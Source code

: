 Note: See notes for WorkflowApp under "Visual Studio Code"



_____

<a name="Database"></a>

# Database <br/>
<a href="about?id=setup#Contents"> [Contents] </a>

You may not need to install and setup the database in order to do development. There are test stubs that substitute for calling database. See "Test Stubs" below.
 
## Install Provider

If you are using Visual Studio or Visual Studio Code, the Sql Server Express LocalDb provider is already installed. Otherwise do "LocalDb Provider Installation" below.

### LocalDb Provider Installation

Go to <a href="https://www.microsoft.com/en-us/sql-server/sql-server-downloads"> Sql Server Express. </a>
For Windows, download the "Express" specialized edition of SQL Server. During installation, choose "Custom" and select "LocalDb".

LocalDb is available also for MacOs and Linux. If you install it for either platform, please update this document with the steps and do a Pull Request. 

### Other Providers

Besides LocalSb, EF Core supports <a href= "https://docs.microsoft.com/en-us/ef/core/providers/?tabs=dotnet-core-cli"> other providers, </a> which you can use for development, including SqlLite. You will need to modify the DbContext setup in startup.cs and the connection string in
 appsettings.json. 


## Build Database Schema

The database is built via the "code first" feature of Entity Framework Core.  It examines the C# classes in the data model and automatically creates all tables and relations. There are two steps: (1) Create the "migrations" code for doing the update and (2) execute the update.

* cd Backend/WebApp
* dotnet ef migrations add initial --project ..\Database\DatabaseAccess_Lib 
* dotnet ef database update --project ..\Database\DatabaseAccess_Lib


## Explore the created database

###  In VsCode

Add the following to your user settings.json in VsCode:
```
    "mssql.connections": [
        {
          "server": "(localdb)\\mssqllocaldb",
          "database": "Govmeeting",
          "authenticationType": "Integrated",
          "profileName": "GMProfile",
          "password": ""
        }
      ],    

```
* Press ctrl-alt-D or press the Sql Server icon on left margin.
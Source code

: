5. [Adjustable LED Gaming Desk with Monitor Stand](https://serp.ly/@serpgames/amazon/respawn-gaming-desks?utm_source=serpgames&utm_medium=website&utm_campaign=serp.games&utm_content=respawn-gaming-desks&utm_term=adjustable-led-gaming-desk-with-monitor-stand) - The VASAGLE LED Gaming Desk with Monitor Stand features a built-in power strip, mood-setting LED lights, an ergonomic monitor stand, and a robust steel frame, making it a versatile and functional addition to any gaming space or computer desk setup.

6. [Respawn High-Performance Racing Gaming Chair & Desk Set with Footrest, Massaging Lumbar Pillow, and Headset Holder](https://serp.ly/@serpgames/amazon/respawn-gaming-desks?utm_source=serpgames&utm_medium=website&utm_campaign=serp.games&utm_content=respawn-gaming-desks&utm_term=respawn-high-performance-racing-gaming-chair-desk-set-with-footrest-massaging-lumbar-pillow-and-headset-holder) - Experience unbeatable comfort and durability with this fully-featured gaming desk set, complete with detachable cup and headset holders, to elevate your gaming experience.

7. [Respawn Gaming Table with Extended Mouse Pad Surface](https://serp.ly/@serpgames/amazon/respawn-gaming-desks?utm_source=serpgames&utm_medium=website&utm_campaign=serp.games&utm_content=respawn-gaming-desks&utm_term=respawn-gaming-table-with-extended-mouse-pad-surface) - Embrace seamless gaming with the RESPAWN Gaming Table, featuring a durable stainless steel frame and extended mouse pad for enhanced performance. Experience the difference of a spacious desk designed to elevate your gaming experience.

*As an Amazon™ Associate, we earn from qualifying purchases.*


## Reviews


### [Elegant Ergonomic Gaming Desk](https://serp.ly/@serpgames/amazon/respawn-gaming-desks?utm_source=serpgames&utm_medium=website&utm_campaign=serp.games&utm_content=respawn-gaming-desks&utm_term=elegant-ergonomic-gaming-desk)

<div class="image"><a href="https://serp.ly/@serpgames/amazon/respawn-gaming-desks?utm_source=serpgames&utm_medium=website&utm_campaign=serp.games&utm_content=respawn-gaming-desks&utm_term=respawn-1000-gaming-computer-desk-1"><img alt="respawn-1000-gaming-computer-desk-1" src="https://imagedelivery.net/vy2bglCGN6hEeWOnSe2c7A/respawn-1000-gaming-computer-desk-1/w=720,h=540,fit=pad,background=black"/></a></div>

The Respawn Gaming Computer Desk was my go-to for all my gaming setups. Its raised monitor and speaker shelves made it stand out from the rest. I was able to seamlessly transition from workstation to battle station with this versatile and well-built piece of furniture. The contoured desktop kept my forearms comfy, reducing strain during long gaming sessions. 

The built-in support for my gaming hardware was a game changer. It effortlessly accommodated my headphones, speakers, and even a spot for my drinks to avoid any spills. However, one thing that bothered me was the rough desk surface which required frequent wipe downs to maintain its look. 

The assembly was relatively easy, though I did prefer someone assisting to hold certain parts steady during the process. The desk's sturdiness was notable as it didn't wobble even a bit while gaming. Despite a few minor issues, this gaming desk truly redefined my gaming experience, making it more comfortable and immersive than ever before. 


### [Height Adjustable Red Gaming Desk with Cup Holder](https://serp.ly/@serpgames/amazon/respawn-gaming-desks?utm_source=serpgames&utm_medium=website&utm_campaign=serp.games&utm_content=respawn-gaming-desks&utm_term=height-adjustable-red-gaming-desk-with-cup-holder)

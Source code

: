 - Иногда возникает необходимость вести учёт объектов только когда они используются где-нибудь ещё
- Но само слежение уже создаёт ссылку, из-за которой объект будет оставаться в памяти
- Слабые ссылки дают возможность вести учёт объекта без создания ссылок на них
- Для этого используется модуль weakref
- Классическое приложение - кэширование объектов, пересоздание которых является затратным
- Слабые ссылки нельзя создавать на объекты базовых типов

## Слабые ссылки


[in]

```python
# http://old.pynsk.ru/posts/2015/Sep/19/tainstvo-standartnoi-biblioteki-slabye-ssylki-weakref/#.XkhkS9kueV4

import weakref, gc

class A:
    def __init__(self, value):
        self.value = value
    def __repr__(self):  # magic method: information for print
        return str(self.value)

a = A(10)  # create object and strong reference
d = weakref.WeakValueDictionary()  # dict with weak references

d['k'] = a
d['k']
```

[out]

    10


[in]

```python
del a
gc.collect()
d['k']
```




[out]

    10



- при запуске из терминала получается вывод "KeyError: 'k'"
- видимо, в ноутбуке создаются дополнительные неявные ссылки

Task details: Each line in the listing above from the one containing "### Other Providers" through the one containing "## Build Database Schema" should be repeated exactly, and no other line.

Final answer:
### Other Providers

Besides LocalSb, EF Core supports <a href= "https://docs.microsoft.com/en-us/ef/core/providers/?tabs=dotnet-core-cli"> other providers, </a> which you can use for development, including SqlLite. You will need to modify the DbContext setup in startup.cs and the connection string in
 appsettings.json. 


## Build Database Schema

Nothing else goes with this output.